> TASK ITEM
Extract from the entries below, exactly as given, only the lines from the line containing "routes, error handler" to the line containing "- Chat: Real-time, Socket.IO, JWT", both lines included.

> PROVIDED DATA
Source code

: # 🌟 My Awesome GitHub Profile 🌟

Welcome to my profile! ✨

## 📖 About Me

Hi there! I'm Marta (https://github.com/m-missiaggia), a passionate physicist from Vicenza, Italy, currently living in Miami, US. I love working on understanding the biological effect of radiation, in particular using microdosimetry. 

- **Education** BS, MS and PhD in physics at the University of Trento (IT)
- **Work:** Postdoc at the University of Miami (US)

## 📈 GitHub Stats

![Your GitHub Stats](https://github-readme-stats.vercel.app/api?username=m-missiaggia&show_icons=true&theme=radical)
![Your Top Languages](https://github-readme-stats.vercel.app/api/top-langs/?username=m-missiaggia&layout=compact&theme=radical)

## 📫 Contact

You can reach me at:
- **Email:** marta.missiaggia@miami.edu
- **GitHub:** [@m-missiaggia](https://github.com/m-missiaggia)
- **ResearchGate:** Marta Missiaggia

---

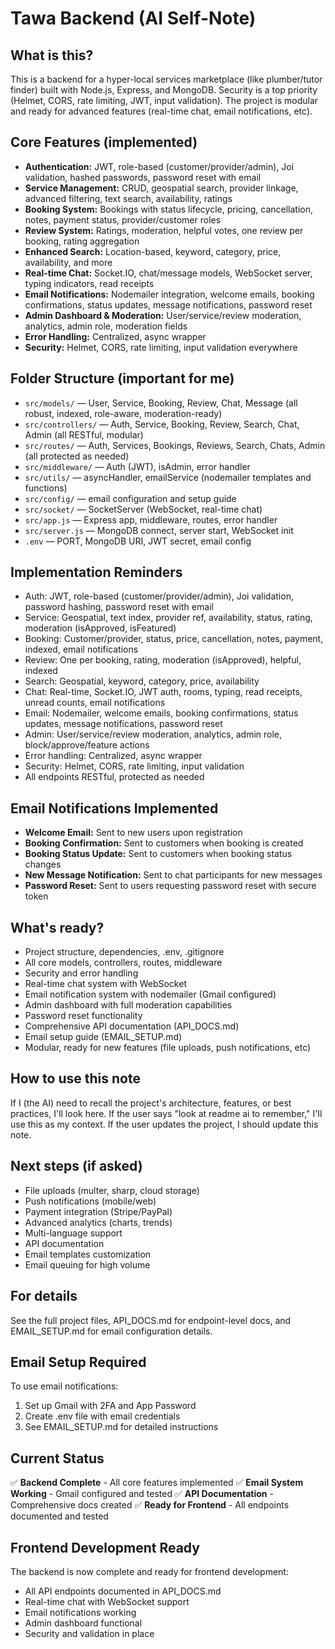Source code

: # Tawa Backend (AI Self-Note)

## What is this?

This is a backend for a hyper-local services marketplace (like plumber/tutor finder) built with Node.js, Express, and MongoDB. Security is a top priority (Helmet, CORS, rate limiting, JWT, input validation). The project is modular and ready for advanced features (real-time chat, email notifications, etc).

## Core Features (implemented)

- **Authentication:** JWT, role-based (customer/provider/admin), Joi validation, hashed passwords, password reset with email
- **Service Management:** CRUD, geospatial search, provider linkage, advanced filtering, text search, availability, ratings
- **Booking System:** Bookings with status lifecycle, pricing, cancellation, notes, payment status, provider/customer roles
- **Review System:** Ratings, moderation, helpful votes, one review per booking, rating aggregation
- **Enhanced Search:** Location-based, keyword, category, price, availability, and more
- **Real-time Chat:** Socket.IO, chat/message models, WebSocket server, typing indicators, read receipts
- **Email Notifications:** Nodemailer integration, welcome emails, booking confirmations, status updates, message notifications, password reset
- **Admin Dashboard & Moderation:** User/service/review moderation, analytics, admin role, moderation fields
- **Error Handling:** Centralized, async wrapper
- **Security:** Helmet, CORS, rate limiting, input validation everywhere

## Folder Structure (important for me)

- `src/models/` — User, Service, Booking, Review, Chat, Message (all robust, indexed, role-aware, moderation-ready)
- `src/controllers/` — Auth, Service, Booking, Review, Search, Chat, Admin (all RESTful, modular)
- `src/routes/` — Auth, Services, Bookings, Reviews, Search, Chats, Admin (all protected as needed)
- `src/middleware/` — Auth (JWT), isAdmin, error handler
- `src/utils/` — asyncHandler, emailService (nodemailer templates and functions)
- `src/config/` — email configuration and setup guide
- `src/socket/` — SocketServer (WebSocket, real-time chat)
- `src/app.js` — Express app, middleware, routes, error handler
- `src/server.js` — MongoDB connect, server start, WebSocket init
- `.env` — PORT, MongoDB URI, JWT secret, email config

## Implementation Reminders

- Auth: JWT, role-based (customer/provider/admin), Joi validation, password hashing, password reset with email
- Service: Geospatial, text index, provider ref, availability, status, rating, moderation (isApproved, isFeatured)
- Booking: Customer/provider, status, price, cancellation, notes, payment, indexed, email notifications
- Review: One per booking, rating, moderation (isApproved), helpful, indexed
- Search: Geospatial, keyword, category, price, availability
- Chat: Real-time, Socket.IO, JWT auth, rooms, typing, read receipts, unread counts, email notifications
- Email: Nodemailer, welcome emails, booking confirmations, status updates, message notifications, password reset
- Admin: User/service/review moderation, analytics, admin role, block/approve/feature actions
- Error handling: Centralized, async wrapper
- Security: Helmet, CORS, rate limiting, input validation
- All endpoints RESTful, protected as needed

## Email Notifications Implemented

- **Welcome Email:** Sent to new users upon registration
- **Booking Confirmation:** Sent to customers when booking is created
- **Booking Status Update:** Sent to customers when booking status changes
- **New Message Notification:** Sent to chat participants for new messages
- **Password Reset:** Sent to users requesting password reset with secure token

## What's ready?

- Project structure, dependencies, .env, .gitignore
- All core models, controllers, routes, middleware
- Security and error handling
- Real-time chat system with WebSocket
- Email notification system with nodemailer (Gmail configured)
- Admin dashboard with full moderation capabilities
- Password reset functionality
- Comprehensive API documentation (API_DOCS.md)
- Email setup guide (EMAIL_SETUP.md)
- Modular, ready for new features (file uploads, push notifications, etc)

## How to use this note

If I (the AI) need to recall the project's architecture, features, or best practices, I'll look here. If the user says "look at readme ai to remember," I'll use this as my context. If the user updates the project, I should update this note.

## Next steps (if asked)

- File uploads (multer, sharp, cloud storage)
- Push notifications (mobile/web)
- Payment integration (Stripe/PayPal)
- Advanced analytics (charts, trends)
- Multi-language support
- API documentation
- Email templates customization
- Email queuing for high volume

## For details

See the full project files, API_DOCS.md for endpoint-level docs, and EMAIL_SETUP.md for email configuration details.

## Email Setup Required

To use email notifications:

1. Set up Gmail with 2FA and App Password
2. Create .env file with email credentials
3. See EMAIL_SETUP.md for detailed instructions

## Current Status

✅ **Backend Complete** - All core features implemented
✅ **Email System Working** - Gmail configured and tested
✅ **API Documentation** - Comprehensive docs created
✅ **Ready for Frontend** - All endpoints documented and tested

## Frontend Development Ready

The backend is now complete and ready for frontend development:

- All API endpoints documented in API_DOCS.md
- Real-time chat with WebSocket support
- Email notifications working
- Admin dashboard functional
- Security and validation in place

> TASK ANSWER
- `src/app.js` — Express app, middleware, routes, error handler
- `src/server.js` — MongoDB connect, server start, WebSocket init
- `.env` — PORT, MongoDB URI, JWT secret, email config

## Implementation Reminders

- Auth: JWT, role-based (customer/provider/admin), Joi validation, password hashing, password reset with email
- Service: Geospatial, text index, provider ref, availability, status, rating, moderation (isApproved, isFeatured)
- Booking: Customer/provider, status, price, cancellation, notes, payment, indexed, email notifications
- Review: One per booking, rating, moderation (isApproved), helpful, indexed
- Search: Geospatial, keyword, category, price, availability
- Chat: Real-time, Socket.IO, JWT auth, rooms, typing, read receipts, unread counts, email notifications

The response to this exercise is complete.